_GOAL OF THE EXERCISE_
Your reply should hold only the lines from the records below where "outgoing" occurs.

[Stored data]

====================

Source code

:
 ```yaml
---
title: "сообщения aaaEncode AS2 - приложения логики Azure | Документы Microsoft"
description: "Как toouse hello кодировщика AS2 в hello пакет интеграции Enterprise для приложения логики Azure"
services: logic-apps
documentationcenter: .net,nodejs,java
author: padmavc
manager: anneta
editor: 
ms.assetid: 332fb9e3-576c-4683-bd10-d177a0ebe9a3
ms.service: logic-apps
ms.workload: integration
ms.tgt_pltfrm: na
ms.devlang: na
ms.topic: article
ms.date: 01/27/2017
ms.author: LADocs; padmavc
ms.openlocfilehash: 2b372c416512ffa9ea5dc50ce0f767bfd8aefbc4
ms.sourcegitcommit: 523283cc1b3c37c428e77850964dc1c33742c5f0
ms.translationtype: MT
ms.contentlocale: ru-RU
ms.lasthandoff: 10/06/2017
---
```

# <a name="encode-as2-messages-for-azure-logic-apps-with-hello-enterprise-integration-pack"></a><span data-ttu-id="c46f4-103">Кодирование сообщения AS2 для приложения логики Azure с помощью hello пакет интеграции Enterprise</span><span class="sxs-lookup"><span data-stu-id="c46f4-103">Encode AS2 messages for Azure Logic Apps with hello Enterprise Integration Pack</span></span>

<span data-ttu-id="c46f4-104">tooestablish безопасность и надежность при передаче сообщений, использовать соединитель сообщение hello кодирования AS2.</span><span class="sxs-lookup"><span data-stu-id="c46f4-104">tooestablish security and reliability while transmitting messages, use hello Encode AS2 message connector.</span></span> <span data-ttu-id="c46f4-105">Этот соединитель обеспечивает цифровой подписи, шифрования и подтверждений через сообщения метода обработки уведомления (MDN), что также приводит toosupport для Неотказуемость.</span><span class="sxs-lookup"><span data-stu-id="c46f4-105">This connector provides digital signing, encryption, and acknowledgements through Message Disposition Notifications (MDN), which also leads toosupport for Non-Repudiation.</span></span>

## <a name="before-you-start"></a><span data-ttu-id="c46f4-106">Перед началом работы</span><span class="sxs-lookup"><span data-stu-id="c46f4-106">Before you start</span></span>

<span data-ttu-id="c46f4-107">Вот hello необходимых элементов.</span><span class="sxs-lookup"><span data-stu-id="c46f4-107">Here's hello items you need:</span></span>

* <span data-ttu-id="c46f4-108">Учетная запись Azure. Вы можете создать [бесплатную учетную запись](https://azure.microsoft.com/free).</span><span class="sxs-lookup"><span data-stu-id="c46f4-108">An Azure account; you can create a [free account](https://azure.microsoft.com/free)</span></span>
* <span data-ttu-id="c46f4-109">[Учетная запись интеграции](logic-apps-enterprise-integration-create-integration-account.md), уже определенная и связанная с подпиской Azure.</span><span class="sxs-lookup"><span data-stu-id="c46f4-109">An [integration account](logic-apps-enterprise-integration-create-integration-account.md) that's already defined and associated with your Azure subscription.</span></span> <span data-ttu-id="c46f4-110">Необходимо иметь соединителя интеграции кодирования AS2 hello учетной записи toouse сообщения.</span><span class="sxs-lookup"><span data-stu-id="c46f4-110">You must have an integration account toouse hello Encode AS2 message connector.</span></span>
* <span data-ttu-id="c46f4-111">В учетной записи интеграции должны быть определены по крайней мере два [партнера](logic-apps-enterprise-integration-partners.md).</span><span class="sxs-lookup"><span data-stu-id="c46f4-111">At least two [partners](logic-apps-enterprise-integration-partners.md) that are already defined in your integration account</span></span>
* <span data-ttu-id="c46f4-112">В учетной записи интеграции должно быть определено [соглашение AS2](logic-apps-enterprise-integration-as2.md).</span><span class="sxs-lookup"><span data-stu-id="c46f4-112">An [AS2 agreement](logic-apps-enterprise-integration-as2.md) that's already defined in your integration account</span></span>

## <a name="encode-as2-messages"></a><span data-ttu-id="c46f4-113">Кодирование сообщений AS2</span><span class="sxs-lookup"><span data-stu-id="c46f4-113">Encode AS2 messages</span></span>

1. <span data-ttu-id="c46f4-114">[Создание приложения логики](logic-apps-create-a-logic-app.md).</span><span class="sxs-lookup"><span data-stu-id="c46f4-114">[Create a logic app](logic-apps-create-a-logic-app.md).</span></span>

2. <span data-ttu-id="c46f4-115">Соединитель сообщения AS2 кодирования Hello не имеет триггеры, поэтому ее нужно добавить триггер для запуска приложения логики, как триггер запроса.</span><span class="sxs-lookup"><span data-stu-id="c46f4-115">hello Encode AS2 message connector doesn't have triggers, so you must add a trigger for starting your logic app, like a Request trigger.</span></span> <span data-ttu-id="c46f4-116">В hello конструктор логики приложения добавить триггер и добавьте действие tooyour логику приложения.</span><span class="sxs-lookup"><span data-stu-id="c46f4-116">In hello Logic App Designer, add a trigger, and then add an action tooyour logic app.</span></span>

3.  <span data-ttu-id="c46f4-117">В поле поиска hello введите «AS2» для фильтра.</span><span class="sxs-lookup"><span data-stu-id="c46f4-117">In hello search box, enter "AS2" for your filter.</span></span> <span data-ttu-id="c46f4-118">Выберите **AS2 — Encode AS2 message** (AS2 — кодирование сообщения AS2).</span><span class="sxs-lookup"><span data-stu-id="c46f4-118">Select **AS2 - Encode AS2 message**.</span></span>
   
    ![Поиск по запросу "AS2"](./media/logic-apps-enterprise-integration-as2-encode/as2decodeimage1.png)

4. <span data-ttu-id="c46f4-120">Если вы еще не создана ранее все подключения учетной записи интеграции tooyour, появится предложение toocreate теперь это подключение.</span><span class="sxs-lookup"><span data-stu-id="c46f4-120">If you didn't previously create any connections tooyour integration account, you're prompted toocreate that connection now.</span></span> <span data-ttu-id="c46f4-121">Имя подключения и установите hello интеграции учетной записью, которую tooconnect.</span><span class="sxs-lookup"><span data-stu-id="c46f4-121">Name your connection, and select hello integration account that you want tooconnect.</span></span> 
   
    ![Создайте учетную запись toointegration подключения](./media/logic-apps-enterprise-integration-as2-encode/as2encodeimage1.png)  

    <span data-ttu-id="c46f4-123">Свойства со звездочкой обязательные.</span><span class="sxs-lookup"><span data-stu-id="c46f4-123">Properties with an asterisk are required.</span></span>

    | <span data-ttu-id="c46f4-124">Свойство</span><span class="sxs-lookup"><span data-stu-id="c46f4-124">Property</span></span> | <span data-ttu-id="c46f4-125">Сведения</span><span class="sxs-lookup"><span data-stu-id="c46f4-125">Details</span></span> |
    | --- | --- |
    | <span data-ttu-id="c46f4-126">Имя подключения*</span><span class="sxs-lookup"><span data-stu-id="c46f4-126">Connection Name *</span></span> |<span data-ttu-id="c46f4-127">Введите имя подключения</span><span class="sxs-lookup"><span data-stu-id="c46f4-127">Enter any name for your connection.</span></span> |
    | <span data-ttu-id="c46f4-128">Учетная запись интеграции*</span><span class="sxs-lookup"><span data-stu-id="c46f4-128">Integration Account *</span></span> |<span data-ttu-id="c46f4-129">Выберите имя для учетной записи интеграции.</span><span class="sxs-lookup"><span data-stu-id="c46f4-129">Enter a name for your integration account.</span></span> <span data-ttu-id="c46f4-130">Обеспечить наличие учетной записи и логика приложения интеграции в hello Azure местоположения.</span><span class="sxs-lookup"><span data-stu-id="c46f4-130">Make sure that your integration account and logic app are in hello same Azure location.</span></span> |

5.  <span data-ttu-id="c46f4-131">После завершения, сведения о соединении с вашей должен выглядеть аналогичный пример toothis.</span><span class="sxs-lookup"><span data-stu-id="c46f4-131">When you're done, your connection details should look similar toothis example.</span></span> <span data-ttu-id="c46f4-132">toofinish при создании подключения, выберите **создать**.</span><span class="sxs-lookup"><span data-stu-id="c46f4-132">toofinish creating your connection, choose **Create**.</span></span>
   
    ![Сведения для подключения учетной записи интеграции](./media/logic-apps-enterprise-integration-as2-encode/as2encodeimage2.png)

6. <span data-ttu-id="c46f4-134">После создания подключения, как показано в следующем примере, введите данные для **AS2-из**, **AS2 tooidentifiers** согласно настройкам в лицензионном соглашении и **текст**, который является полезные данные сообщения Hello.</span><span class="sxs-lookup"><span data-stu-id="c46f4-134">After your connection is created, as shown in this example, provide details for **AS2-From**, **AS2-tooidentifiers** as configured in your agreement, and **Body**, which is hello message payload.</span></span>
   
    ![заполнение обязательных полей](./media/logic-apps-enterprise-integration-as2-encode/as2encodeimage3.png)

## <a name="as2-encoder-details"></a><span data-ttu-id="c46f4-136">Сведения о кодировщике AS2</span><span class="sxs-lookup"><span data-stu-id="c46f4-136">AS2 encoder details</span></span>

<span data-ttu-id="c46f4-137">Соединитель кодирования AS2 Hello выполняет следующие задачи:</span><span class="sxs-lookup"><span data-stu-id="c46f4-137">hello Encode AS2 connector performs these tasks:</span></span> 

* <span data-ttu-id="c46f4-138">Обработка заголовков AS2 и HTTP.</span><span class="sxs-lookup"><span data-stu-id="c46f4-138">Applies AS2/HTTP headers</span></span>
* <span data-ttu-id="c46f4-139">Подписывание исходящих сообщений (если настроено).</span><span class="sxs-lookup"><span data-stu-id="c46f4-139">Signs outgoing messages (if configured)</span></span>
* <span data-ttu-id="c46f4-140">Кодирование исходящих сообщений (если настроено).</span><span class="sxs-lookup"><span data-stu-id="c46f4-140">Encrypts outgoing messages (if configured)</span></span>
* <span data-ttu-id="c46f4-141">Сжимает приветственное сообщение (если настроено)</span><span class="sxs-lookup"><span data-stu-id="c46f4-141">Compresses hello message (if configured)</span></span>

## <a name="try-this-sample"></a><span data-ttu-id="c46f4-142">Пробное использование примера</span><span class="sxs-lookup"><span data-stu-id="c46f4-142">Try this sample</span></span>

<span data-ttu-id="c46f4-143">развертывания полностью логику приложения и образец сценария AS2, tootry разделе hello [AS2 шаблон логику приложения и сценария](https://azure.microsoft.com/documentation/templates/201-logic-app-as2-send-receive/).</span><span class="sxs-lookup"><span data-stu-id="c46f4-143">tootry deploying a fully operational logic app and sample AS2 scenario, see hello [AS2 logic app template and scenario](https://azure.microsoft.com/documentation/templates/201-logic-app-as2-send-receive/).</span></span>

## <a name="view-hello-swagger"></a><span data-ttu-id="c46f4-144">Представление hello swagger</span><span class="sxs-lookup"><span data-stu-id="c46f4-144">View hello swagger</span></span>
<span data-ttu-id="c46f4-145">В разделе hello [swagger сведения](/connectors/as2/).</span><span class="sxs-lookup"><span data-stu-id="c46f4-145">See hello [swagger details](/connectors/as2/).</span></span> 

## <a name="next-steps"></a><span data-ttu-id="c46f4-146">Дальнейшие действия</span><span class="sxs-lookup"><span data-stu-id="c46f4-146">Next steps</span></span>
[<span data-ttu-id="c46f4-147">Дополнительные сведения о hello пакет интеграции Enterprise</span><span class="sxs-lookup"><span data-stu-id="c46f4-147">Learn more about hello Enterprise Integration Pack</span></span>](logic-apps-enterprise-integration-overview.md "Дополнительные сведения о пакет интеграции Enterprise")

====================

_SOLUTION_
* <span data-ttu-id="c46f4-139">Подписывание исходящих сообщений (если настроено).</span><span class="sxs-lookup"><span data-stu-id="c46f4-139">Signs outgoing messages (if configured)</span></span>
* <span data-ttu-id="c46f4-140">Кодирование исходящих сообщений (если настроено).</span><span class="sxs-lookup"><span data-stu-id="c46f4-140">Encrypts outgoing messages (if configured)</span></span>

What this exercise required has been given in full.